I will leave you with two of my favourite passages from the book.
“It’s just like a relay race, he laughs, a relay race with no finishing tape; they hand life over to us and say, ‘Go on now, run with it, for twenty or seventy years.’ And you run, you don’t look at what you have in your hand, you just run and hand it on. And what, he says, if one of us asks what the aim of it is? You could be nasty and grab one of them by the sleeve and take him to one side and when he opens his hand – nothing. And that’s what we’re running for, one generation after another? It’s nothing but a circus, round and round in a circle…”
“Why do we not follow our longing? Why is it? Why do we bind and gag it everyday, when we know that it’s truer and finer than all the things that are stopping us, the things people call morality and virtue and fidelity and which are not life, simply not life, not a life that’s true, great, worth living! Why don’t we shake them off? Why don’t we live when we know we’re here just this one time, just one single, unrepeatable time in this unutterably magnificent world?”
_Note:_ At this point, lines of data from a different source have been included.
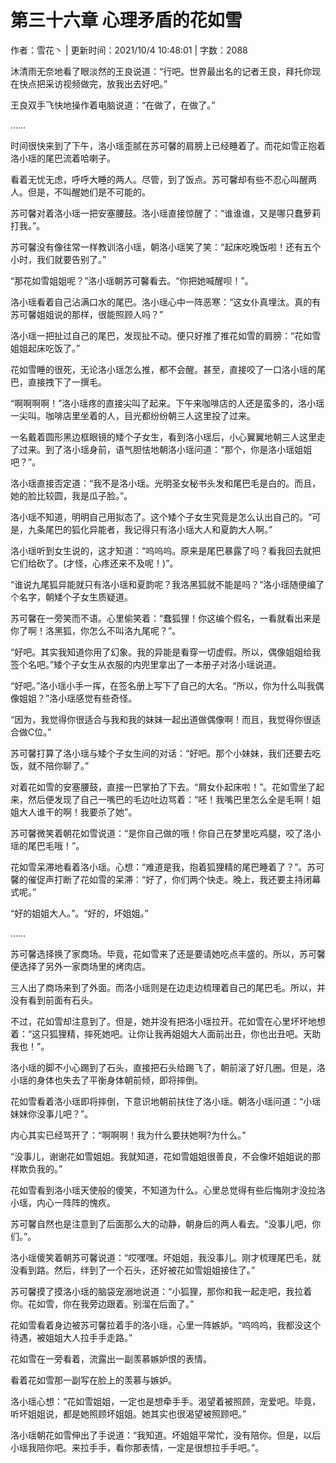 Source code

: # 第三十六章 心理矛盾的花如雪

作者：雪花丶 | 更新时间：2021/10/4 10:48:01 | 字数：2088

沐清雨无奈地看了眼淡然的王良说道：“行吧。世界最出名的记者王良，拜托你现在快点把采访视频做完，放我出去好吧。”

王良双手飞快地操作着电脑说道：“在做了，在做了。”

……

时间很快来到了下午，洛小瑶歪腻在苏可馨的肩膀上已经睡着了。而花如雪正抱着洛小瑶的尾巴流着哈喇子。

看着无忧无虑，呼呼大睡的两人。尽管，到了饭点。苏可馨却有些不忍心叫醒两人。但是，不叫醒她们是不可能的。

苏可馨对着洛小瑶一把安塞腰鼓。洛小瑶直接惊醒了：“谁谁谁，又是哪只蠢萝莉打我。”。

苏可馨没有像往常一样教训洛小瑶，朝洛小瑶笑了笑：“起床吃晚饭啦！还有五个小时，我们就要告别了。”

“那花如雪姐姐呢？”洛小瑶朝苏可馨看去。“你把她喊醒呗！”。

洛小瑶看着自己沾满口水的尾巴。洛小瑶心中一阵恶寒：“这女仆真埋汰。真的有苏可馨姐姐说的那样，很能照顾人吗？”

洛小瑶一把扯过自己的尾巴，发现扯不动。便只好推了推花如雪的肩膀：“花如雪姐姐起床吃饭了。”

花如雪睡的很死，无论洛小瑶怎么推，都不会醒。甚至，直接咬了一口洛小瑶的尾巴，直接拽下了一撰毛。

“啊啊啊啊！”洛小瑶疼的直接尖叫了起来。下午来咖啡店的人还是蛮多的，洛小瑶一尖叫。咖啡店里坐着的人，目光都纷纷朝三人这里投了过来。

一名戴着圆形黑边框眼镜的矮个子女生，看到洛小瑶后，小心翼翼地朝三人这里走了过来。到了洛小瑶身前，语气胆怯地朝洛小瑶问道：“那个，你是洛小瑶姐姐吧？”。

洛小瑶直接否定道：“我不是洛小瑶。光明圣女秘书头发和尾巴毛是白的。而且，她的脸比较圆，我是瓜子脸。”。

洛小瑶不知道，明明自己用拟态了。这个矮个子女生究竟是怎么认出自己的。“可是，九条尾巴的狐化异能者，我记得只有洛小瑶大人和夏韵大人啊。”

洛小瑶听到女生说的，这才知道：“呜呜呜。原来是尾巴暴露了吗？看我回去就把它们给砍了。(才怪，心疼还来不及呢！)”。

“谁说九尾狐异能就只有洛小瑶和夏韵呢？我洛黑狐就不能是吗？”洛小瑶随便编了个名字，朝矮个子女生质疑道。

苏可馨在一旁笑而不语。心里偷笑着：“蠢狐狸！你这编个假名，一看就看出来是你了啊！洛黑狐，你怎么不叫洛九尾呢？”。

“好吧。其实我知道你用了幻象。我的异能是看穿一切虚假。所以，偶像姐姐给我签个名吧。”矮个子女生从衣服的内兜里拿出了一本册子对洛小瑶说道。

“好吧。”洛小瑶小手一挥，在签名册上写下了自己的大名。“所以，你为什么叫我偶像姐姐？”洛小瑶感觉有些奇怪。

“因为，我觉得你很适合与我和我的妹妹一起出道做偶像啊！而且，我觉得你很适合做C位。”

苏可馨打算了洛小瑶与矮个子女生间的对话：“好吧。那个小妹妹，我们还要去吃饭，就不陪你聊了。”

对着花如雪的安塞腰鼓，直接一巴掌拍了下去。“屑女仆起床啦！”。花如雪坐了起来，然后便发现了自己一嘴巴的毛边吐边骂着：“呸！我嘴巴里怎么全是毛啊！姐姐大人谁干的啊！我要杀了她”。

苏可馨微笑着朝花如雪说道：“是你自己做的哦！你自己在梦里吃鸡腿，咬了洛小瑶的尾巴毛哦！”。

花如雪呆滞地看着洛小瑶。心想：“难道是我，抱着狐狸精的尾巴睡着了？”。苏可馨的催促声打断了花如雪的呆滞：“好了，你们两个快走。晚上，我还要主持闭幕式呢。”

“好的姐姐大人。”。“好的，坏姐姐。”

……

苏可馨选择换了家商场。毕竟，花如雪来了还是要请她吃点丰盛的。所以，苏可馨便选择了另外一家商场里的烤肉店。

三人出了商场来到了外面。而洛小瑶则是在边走边梳理着自己的尾巴毛。所以，并没有看到前面有石头。

不过，花如雪却注意到了。但是，她并没有把洛小瑶拉开。花如雪在心里坏坏地想着：“这只狐狸精，摔死她吧。让你让我再姐姐大人面前出丑，你也出丑吧。天助我也！”。

洛小瑶的脚不小心踢到了石头，直接把石头给踢飞了，朝前滚了好几圈。但是，洛小瑶的身体也失去了平衡身体朝前倾，即将摔倒。

花如雪看着洛小瑶即将摔倒，下意识地朝前扶住了洛小瑶。朝洛小瑶问道：“小瑶妹妹你没事儿吧？”。

内心其实已经骂开了：“啊啊啊！我为什么要扶她啊?为什么。”

“没事儿，谢谢花如雪姐姐。我就知道，花如雪姐姐很善良，不会像坏姐姐说的那样欺负我的。”

花如雪看到洛小瑶天使般的傻笑，不知道为什么。心里总觉得有些后悔刚才没拉洛小瑶，内心一阵阵的愧疚。

苏可馨自然也是注意到了后面那么大的动静，朝身后的两人看去。“没事儿吧，你们。”。

洛小瑶傻笑着朝苏可馨说道：“哎嘿嘿。坏姐姐，我没事儿。刚才梳理尾巴毛，就没看到路。然后，绊到了一个石头，还好被花如雪姐姐接住了。”

苏可馨摸了摸洛小瑶的脑袋宠溺地说道：“小狐狸，那你和我一起走吧，我拉着你。花如雪，你在我旁边跟着。别溜在后面了。”

花如雪看着身边被苏可馨拉着手的洛小瑶，心里一阵嫉妒。“呜呜呜，我都没这个待遇，被姐姐大人拉手手走路。”

花如雪在一旁看着，流露出一副羡慕嫉妒恨的表情。

看着花如雪那一副写在脸上的羡慕与嫉妒。

洛小瑶心想：“花如雪姐姐，一定也是想牵手手。渴望着被照顾，宠爱吧。毕竟，听坏姐姐说，都是她照顾坏姐姐。她其实也很渴望被照顾吧。”

洛小瑶朝花如雪伸出了手说道：“我知道。坏姐姐平常忙，没有陪你。但是，以后小瑶我陪你吧。来拉手手，看你那表情，一定是很想拉手手吧。”。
Have you read Max Frisch’s ‘An Answer from the Silence‘? What do you think about it?
Frisch has been fallen off the radar a bit in the last years even in the German-speaking countries, but while I was in school we read no less than four of his books. That gives you an idea how popular he was especially in the 1960s and 1970s in Germany. I haven’t read this particular work, but your review sounds very interesting.
Yes, I like this type of books as well, Vishy. I like the look of Homo Faber as well—I saw a copy in a secondhand bookshop recently, but didn’t buy it for some reason.
Glad to know that, Jonathan. Hope you get to read this book and like it. Homo Faber sounds interesting. Happy reading!
This sounds excellent. I wonder if I have it on my piles. Unfortunately, I’m not sure what the original title is. I’m so glad you enjoyed. It’s the kind of book I like best too.
Yes, it was wonderful, Caroline! It is one of my favourite books now. Want to read more of Frisch’s work. Hope you enjoy reading it, if you haven’t read it before.
I was just in a book shop and held the German in my hands and so I found out it had been out of print in German for 70 years. That’s why I hadn’t heard of it. I didn’t get it this time as I still have Montauk and another one to read first. But I will get to it.
Very fascinating to know that, Caroline! I am wondering why the German edition was out-of-print for so long. Hope you enjoy reading Montauk! Happy reading!
I just had a look and the title is a literal translation. I have read a lot if Frisch and still got several unread books but wasn’t familiar with this.
Very interesting to know that, Caroline! Hope you get to read this one and like it. Which is your favourite Frisch book? I’d love to read that.
Homo Faber. But I’ve read a lot of his plays too and they are amazing.
Thank you for the recommendation. Will try to read Homo Faber soon. Will try to read his plays too. He looks like a fascinating writer!